§ Exercise directions
Lines that contain "longest" are to be copied from the material, every one of them.

§ Input data
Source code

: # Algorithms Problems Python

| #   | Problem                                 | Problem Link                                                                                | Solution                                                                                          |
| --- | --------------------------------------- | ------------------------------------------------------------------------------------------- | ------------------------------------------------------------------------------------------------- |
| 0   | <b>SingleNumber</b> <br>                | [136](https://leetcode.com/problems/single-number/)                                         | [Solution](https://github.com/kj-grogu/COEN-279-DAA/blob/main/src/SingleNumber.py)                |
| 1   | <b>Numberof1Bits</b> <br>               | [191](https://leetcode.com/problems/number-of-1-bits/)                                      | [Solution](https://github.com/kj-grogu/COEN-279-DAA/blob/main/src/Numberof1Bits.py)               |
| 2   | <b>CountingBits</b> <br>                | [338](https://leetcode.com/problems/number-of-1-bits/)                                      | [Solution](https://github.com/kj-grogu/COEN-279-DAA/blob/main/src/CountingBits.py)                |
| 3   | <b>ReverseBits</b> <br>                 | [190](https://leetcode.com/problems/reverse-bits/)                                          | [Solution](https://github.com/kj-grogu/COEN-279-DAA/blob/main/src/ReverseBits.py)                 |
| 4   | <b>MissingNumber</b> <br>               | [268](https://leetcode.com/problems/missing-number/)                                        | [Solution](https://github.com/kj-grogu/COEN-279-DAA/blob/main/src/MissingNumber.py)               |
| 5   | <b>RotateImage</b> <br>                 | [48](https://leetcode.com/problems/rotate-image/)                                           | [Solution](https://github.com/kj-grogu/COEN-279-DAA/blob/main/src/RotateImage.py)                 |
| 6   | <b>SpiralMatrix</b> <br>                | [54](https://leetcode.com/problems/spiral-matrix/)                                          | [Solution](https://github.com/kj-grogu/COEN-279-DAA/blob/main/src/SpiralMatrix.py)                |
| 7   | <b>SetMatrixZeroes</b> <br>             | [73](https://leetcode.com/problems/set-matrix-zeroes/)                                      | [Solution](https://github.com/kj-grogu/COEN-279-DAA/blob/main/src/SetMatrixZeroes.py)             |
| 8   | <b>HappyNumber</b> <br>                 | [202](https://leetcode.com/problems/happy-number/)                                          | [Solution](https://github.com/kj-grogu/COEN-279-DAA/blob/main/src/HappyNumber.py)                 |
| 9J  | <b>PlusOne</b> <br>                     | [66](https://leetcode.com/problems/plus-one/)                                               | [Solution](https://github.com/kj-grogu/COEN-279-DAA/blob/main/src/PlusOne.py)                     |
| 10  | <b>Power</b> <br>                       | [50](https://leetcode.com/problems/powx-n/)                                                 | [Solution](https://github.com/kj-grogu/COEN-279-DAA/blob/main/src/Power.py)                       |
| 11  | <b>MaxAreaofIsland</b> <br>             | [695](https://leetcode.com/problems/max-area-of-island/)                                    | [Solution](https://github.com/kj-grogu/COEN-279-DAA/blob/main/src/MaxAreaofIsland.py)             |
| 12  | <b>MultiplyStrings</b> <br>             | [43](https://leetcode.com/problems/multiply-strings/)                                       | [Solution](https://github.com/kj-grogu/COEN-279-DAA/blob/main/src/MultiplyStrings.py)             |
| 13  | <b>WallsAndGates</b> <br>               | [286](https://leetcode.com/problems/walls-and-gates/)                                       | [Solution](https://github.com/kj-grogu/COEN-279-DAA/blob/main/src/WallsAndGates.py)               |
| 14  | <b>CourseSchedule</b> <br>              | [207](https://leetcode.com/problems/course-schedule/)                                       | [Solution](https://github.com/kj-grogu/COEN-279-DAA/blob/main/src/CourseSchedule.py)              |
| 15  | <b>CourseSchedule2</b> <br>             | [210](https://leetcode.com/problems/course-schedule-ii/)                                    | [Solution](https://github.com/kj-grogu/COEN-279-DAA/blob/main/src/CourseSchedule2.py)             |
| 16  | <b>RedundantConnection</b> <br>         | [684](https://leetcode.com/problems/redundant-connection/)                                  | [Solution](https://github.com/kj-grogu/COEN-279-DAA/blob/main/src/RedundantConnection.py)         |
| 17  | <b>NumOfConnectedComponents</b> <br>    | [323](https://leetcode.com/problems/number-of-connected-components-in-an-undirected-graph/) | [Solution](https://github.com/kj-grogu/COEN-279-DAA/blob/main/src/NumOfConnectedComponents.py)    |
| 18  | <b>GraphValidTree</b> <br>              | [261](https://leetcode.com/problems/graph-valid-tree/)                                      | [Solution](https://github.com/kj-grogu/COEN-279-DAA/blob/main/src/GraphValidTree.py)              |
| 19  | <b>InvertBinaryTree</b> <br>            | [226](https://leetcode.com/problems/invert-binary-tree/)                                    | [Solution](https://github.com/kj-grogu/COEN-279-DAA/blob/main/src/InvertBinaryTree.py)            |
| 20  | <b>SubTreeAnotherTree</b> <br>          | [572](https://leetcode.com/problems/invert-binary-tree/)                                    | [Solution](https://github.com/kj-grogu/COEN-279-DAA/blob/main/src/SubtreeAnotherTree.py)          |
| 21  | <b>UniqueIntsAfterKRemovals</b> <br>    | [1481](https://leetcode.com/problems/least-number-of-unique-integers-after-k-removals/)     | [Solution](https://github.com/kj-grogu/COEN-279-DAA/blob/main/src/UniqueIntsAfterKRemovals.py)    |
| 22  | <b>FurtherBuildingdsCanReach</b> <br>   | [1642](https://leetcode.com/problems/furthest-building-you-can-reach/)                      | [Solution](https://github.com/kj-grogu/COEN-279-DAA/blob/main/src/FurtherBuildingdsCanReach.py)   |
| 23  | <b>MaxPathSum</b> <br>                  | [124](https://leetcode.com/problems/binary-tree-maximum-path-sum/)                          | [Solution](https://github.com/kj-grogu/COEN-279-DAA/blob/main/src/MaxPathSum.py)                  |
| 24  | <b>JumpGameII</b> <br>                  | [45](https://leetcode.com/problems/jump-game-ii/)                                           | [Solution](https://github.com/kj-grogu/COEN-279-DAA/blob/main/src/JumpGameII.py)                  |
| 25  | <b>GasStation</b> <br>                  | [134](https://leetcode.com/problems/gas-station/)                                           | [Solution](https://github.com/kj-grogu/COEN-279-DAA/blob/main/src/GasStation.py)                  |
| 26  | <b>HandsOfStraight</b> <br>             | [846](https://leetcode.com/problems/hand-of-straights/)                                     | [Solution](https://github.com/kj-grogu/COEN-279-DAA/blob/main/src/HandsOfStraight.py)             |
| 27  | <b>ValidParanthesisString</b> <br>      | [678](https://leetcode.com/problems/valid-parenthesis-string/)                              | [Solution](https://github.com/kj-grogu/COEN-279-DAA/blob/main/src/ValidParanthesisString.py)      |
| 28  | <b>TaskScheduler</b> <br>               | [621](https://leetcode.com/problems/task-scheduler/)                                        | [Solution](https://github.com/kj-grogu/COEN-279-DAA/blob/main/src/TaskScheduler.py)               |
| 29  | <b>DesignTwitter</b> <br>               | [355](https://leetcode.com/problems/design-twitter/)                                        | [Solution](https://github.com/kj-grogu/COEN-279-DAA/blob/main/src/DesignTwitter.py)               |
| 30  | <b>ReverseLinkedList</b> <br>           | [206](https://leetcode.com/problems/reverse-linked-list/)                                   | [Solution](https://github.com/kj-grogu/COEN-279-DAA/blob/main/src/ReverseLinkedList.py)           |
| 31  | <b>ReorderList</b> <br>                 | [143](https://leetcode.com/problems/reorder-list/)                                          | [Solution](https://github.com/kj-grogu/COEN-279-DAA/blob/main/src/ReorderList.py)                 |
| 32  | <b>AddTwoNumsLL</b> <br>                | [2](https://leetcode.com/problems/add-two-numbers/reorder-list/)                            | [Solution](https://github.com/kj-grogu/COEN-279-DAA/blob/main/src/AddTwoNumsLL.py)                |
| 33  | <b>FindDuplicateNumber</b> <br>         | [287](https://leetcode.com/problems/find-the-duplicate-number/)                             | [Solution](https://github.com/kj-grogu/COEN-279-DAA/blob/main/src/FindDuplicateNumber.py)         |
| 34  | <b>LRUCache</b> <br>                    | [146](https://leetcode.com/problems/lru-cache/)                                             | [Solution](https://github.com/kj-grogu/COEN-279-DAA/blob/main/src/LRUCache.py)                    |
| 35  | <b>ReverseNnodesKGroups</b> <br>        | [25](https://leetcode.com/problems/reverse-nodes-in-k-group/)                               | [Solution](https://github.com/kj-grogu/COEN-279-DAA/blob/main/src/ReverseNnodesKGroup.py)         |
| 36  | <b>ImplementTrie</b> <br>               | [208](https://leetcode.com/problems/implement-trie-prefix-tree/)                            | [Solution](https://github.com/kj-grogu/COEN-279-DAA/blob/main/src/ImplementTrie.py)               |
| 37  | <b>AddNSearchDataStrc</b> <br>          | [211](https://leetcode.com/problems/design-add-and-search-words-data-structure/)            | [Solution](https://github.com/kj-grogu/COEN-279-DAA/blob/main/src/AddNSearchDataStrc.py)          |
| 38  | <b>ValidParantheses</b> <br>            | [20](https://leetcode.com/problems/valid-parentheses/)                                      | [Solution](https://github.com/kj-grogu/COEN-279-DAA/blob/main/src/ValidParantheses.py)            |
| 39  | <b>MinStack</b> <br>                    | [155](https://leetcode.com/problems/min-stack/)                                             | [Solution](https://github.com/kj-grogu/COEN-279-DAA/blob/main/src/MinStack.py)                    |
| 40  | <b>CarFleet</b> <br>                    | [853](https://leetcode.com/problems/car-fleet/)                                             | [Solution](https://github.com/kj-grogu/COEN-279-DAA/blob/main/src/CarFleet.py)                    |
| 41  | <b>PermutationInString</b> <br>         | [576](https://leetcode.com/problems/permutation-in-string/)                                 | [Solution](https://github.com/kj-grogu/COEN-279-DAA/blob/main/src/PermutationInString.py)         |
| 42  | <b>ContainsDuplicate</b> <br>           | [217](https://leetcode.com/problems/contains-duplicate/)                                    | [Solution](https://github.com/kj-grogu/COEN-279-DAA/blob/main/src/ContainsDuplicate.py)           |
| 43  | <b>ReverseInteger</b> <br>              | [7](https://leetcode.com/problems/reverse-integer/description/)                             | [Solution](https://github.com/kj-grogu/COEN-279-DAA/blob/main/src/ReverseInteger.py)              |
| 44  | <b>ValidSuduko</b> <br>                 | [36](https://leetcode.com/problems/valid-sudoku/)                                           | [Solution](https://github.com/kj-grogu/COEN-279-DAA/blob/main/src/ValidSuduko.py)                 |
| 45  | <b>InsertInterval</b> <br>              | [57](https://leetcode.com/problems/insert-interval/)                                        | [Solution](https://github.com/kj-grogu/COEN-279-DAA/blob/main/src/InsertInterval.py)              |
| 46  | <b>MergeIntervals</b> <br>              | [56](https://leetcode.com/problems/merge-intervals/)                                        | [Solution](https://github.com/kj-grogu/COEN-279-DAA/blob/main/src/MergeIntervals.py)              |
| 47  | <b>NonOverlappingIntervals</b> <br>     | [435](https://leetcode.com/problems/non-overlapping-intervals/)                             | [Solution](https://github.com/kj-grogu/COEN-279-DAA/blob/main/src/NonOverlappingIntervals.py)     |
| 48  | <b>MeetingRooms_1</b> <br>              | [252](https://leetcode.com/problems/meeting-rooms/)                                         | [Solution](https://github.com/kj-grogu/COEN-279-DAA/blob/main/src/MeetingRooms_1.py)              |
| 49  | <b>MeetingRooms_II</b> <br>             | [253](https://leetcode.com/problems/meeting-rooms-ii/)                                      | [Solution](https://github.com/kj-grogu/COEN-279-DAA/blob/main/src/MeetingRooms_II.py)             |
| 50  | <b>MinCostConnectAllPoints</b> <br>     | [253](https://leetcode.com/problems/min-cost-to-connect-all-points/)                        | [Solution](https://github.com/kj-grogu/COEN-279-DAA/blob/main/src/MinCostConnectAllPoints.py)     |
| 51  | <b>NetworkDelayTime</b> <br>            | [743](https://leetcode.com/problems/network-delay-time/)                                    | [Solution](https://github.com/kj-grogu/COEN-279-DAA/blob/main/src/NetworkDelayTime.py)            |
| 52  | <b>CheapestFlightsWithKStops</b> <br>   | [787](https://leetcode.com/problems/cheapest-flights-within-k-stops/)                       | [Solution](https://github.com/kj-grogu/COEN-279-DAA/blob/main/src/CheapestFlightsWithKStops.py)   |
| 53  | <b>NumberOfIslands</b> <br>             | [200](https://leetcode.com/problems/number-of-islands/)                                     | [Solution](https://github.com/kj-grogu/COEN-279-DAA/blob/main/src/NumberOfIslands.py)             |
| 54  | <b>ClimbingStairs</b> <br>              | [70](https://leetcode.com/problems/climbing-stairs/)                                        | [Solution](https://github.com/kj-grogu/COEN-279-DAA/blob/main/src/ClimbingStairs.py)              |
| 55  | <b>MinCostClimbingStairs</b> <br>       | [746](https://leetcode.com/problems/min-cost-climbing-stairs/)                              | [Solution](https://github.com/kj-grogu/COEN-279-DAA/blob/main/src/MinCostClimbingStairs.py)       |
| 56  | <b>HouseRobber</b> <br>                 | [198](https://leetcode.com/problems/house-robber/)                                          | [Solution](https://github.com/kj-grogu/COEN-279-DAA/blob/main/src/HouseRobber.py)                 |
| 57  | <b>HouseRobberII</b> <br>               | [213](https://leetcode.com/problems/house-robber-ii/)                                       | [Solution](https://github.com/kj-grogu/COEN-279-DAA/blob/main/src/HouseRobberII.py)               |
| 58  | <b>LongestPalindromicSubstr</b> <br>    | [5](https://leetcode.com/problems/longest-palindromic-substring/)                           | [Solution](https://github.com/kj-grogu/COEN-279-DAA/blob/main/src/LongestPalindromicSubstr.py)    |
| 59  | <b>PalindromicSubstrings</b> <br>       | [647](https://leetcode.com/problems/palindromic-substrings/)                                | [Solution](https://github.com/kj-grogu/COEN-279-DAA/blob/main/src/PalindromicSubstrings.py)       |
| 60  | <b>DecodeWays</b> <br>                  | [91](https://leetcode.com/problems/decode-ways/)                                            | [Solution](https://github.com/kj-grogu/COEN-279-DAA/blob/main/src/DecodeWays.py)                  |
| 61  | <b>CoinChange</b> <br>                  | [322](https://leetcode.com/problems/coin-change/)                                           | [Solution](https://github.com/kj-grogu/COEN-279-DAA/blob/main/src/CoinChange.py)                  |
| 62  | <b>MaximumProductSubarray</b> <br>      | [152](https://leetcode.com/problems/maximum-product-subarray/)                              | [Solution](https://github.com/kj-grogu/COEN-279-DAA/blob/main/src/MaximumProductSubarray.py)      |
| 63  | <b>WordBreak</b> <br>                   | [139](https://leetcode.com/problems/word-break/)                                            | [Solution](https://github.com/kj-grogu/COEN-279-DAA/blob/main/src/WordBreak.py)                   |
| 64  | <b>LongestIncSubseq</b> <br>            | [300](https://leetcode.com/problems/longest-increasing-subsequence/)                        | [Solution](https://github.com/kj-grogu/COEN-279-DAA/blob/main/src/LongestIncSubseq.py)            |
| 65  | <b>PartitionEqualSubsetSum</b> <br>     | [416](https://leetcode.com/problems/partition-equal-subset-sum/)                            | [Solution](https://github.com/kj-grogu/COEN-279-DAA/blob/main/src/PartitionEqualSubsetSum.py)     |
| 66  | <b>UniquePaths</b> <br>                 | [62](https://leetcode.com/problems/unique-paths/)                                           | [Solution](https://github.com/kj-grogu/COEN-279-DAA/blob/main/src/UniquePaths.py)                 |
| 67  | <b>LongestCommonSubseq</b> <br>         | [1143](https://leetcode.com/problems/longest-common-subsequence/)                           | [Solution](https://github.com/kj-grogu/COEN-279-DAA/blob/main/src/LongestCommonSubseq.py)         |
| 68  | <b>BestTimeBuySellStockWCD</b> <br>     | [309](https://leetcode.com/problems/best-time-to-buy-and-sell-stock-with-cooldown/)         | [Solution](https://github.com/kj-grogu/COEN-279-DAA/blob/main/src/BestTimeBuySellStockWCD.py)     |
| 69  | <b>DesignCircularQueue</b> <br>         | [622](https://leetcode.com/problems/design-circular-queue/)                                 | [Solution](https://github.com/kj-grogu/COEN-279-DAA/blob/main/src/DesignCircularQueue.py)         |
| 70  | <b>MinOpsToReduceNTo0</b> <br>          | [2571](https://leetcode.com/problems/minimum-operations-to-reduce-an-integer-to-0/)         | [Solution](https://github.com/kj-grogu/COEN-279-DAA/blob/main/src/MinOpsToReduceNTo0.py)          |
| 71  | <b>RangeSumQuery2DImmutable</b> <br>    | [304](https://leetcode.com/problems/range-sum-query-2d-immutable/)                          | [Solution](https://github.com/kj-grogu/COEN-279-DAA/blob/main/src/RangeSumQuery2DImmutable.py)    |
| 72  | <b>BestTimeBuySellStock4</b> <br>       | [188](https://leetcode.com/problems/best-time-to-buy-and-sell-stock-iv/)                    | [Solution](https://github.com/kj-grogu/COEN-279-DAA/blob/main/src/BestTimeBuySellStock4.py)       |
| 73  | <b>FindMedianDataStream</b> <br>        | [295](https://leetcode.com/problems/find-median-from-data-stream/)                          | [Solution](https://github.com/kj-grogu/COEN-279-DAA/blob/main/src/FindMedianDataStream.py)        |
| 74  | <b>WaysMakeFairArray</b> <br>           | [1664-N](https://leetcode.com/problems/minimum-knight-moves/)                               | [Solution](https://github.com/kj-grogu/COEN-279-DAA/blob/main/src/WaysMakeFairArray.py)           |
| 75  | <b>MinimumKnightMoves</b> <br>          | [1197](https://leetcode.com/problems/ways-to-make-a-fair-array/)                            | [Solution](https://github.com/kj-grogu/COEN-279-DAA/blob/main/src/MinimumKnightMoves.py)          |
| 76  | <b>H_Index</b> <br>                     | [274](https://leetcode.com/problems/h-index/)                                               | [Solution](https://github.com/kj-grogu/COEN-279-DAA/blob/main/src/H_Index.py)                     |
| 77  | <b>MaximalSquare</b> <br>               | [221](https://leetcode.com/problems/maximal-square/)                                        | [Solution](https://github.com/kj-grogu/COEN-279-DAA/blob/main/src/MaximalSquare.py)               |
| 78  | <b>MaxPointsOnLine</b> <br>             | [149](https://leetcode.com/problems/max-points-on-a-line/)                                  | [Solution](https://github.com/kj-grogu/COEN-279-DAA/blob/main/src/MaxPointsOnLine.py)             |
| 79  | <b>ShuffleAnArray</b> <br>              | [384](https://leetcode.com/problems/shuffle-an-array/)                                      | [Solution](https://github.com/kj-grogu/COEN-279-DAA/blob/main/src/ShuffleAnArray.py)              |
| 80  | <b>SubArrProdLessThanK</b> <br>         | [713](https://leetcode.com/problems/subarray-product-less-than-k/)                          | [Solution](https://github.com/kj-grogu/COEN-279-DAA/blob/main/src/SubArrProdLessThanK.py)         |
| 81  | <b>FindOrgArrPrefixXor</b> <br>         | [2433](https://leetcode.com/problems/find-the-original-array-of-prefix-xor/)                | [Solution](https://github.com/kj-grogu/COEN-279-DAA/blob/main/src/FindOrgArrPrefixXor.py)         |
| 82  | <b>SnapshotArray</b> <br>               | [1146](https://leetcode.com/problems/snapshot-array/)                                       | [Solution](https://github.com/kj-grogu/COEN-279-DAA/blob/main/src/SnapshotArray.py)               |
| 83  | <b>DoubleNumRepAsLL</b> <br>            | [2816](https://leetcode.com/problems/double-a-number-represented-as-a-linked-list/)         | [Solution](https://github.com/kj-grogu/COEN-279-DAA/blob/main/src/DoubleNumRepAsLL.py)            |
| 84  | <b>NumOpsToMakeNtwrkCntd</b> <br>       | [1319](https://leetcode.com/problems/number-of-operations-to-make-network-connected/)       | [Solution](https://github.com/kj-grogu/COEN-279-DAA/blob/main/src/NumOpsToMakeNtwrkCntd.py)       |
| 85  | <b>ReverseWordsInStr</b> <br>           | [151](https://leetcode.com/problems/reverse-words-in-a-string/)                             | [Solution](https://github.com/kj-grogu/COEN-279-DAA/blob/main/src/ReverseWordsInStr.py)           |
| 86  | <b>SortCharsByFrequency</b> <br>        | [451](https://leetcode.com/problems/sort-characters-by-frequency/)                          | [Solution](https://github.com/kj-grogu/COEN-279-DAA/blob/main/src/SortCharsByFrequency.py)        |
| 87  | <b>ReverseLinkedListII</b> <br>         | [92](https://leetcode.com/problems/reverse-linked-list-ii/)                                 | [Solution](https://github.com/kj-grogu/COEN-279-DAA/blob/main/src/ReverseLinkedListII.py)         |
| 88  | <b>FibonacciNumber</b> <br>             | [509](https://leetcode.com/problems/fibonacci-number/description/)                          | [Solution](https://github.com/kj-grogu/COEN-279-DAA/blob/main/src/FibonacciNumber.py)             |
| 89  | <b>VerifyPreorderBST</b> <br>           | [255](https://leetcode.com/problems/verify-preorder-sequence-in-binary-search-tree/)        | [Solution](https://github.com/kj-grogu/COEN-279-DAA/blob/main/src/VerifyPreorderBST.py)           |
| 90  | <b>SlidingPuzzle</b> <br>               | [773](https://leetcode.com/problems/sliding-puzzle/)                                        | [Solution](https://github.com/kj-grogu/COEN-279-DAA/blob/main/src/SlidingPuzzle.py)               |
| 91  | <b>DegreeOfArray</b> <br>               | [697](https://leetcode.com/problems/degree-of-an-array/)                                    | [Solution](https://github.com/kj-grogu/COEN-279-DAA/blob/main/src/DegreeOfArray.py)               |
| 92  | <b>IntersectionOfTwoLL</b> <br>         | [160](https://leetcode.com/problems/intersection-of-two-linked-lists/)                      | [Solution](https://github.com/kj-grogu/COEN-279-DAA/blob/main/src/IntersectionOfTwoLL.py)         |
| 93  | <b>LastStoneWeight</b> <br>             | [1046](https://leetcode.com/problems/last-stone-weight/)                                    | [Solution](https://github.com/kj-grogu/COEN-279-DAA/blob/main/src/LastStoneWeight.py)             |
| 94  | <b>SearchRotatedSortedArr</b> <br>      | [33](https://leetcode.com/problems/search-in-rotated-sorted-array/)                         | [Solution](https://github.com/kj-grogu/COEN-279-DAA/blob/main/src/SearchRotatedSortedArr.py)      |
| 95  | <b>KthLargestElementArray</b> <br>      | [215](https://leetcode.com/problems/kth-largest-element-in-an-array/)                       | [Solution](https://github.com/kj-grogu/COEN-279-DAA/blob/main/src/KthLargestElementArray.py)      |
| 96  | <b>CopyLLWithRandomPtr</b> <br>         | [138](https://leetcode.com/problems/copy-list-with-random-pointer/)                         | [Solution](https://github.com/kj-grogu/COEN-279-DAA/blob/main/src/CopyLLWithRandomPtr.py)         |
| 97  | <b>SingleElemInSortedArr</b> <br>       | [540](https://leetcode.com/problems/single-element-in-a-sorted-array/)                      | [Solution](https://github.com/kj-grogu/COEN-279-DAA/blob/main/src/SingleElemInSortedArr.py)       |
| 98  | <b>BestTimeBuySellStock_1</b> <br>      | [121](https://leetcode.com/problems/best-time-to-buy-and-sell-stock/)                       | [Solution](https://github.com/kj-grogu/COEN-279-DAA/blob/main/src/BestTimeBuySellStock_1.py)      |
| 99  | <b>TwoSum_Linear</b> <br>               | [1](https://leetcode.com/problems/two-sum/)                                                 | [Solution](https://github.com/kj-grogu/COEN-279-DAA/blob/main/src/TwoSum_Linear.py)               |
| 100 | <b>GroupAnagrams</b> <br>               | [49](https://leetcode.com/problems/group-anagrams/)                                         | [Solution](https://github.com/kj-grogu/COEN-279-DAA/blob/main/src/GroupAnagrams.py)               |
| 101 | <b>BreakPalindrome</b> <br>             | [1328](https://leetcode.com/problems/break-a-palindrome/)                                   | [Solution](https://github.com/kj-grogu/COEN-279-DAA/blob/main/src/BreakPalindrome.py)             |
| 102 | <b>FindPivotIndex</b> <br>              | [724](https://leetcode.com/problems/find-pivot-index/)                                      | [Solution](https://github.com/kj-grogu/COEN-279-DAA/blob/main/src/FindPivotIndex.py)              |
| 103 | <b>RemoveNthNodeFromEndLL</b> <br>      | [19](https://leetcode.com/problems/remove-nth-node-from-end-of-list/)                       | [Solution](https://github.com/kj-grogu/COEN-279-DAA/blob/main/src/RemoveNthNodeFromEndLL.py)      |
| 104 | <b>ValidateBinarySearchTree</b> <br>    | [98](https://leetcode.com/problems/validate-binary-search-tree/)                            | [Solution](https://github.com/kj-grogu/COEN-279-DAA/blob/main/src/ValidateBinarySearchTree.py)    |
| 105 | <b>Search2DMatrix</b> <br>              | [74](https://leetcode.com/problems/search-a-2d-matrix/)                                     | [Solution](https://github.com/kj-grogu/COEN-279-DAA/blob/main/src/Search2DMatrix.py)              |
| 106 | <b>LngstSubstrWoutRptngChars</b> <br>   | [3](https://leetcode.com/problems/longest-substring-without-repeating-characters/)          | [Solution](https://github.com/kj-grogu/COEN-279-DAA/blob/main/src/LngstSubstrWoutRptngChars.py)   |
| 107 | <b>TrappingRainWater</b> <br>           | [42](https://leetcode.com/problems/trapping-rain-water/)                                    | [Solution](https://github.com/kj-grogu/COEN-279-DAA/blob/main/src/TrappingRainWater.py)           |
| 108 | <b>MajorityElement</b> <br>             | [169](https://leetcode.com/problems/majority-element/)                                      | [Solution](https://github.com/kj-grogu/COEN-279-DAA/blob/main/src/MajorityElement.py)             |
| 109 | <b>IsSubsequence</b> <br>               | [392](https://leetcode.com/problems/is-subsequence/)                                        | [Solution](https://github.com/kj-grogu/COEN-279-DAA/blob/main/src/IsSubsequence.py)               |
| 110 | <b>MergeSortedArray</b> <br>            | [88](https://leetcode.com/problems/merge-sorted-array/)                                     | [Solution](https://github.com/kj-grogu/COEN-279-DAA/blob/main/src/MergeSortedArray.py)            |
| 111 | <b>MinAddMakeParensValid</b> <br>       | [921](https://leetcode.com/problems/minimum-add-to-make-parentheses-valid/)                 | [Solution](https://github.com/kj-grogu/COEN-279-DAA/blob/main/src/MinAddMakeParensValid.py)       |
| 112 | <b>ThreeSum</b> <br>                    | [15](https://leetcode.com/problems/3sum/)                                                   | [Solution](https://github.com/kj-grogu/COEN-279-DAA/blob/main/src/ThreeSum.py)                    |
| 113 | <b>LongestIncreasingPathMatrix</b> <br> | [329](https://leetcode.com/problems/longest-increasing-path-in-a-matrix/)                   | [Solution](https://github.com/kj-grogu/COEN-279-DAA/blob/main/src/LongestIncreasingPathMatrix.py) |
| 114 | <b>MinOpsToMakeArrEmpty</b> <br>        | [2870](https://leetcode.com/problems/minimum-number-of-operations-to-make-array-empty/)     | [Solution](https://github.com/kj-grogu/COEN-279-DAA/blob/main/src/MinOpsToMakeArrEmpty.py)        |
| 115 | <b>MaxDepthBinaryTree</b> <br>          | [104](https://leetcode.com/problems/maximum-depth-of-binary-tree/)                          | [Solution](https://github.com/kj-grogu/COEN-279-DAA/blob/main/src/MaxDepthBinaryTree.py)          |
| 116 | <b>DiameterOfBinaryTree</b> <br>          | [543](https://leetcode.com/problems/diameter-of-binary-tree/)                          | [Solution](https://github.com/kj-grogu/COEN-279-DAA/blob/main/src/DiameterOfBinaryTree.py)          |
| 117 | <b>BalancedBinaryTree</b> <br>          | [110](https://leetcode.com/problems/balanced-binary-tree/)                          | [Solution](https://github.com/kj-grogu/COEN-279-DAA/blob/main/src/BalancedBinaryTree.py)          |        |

§ Task output
| 58  | <b>LongestPalindromicSubstr</b> <br>    | [5](https://leetcode.com/problems/longest-palindromic-substring/)                           | [Solution](https://github.com/kj-grogu/COEN-279-DAA/blob/main/src/LongestPalindromicSubstr.py)    |
| 64  | <b>LongestIncSubseq</b> <br>            | [300](https://leetcode.com/problems/longest-increasing-subsequence/)                        | [Solution](https://github.com/kj-grogu/COEN-279-DAA/blob/main/src/LongestIncSubseq.py)            |
| 67  | <b>LongestCommonSubseq</b> <br>         | [1143](https://leetcode.com/problems/longest-common-subsequence/)                           | [Solution](https://github.com/kj-grogu/COEN-279-DAA/blob/main/src/LongestCommonSubseq.py)         |
| 106 | <b>LngstSubstrWoutRptngChars</b> <br>   | [3](https://leetcode.com/problems/longest-substring-without-repeating-characters/)          | [Solution](https://github.com/kj-grogu/COEN-279-DAA/blob/main/src/LngstSubstrWoutRptngChars.py)   |
| 113 | <b>LongestIncreasingPathMatrix</b> <br> | [329](https://leetcode.com/problems/longest-increasing-path-in-a-matrix/)                   | [Solution](https://github.com/kj-grogu/COEN-279-DAA/blob/main/src/LongestIncreasingPathMatrix.py) |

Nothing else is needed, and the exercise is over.